Data in this exercise >>
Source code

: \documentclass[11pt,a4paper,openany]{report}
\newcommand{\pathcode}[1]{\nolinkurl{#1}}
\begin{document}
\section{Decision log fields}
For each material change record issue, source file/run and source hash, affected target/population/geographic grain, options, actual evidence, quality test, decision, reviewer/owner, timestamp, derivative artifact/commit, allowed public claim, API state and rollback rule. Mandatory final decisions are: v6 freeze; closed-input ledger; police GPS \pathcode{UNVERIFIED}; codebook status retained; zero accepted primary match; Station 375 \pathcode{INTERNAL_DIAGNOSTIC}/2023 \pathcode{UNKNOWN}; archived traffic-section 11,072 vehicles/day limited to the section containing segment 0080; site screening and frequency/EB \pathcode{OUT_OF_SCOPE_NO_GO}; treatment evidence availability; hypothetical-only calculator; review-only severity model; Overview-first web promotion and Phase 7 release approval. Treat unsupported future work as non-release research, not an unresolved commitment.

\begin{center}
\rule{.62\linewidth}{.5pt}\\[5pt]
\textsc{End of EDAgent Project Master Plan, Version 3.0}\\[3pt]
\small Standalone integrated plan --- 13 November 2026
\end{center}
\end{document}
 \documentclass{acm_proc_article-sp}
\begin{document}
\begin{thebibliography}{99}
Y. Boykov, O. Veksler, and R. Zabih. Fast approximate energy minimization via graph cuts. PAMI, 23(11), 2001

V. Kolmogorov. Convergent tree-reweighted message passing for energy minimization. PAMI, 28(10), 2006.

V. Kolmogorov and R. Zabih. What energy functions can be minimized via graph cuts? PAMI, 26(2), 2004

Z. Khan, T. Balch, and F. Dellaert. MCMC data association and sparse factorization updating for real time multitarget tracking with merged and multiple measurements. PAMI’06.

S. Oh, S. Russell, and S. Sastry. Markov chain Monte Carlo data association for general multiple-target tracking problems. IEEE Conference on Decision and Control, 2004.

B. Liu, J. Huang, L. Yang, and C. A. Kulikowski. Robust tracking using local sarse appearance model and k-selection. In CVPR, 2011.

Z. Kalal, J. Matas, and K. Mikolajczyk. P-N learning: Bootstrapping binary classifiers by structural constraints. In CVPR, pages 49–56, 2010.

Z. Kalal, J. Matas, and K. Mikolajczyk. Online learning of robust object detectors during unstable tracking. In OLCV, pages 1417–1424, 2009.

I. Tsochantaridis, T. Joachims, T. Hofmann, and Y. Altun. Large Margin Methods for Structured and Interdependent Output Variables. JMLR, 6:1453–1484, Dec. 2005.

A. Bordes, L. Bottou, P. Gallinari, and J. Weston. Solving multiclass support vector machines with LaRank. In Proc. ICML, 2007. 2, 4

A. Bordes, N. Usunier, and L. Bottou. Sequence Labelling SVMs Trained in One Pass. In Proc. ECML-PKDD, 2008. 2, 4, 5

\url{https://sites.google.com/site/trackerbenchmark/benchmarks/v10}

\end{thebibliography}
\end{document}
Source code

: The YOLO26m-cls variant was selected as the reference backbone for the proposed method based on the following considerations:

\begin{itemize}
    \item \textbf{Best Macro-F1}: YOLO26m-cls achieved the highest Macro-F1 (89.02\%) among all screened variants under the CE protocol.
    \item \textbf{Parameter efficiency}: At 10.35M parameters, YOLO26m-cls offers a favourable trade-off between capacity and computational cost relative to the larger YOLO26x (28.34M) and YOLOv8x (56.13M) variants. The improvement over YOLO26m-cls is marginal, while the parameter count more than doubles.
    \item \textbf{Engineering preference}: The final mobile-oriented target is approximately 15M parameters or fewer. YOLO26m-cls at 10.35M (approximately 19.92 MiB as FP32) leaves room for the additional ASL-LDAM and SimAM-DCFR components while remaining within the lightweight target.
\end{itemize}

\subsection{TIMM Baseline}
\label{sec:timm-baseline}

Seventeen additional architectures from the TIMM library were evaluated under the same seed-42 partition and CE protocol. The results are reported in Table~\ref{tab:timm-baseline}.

---

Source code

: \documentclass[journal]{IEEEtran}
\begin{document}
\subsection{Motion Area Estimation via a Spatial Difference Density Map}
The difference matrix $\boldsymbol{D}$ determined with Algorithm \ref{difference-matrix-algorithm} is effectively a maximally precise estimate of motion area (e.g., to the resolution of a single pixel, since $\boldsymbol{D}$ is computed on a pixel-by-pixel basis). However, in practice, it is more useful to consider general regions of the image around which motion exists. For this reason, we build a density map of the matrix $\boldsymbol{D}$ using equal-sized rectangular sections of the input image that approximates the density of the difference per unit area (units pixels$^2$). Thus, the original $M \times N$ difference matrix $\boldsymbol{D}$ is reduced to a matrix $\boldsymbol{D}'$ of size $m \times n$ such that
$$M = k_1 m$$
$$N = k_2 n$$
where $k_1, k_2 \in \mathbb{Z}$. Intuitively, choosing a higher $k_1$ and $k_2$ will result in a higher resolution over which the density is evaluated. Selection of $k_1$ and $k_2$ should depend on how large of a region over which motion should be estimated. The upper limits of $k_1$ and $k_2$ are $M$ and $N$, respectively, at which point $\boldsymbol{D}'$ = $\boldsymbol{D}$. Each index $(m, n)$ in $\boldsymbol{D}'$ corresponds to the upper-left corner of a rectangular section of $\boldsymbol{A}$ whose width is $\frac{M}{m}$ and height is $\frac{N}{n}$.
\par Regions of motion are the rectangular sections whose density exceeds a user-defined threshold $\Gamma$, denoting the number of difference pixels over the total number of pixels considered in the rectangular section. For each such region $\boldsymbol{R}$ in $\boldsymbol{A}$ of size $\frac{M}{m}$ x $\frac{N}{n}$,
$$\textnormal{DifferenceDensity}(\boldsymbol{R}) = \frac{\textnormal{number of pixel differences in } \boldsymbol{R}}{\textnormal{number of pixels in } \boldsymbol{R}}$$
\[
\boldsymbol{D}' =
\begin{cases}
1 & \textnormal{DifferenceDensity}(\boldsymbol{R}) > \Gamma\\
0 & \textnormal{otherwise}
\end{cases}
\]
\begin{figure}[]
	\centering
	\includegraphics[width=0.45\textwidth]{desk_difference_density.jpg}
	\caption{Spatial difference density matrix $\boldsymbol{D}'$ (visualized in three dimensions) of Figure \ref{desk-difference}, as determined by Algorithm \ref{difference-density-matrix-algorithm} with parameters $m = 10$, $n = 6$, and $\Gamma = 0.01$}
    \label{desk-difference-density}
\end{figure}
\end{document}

Directions for this task >>
Whenever a line of the material holds the word "Zabih", copy it out.

Output of the task >>
Y. Boykov, O. Veksler, and R. Zabih. Fast approximate energy minimization via graph cuts. PAMI, 23(11), 2001
V. Kolmogorov and R. Zabih. What energy functions can be minimized via graph cuts? PAMI, 26(2), 2004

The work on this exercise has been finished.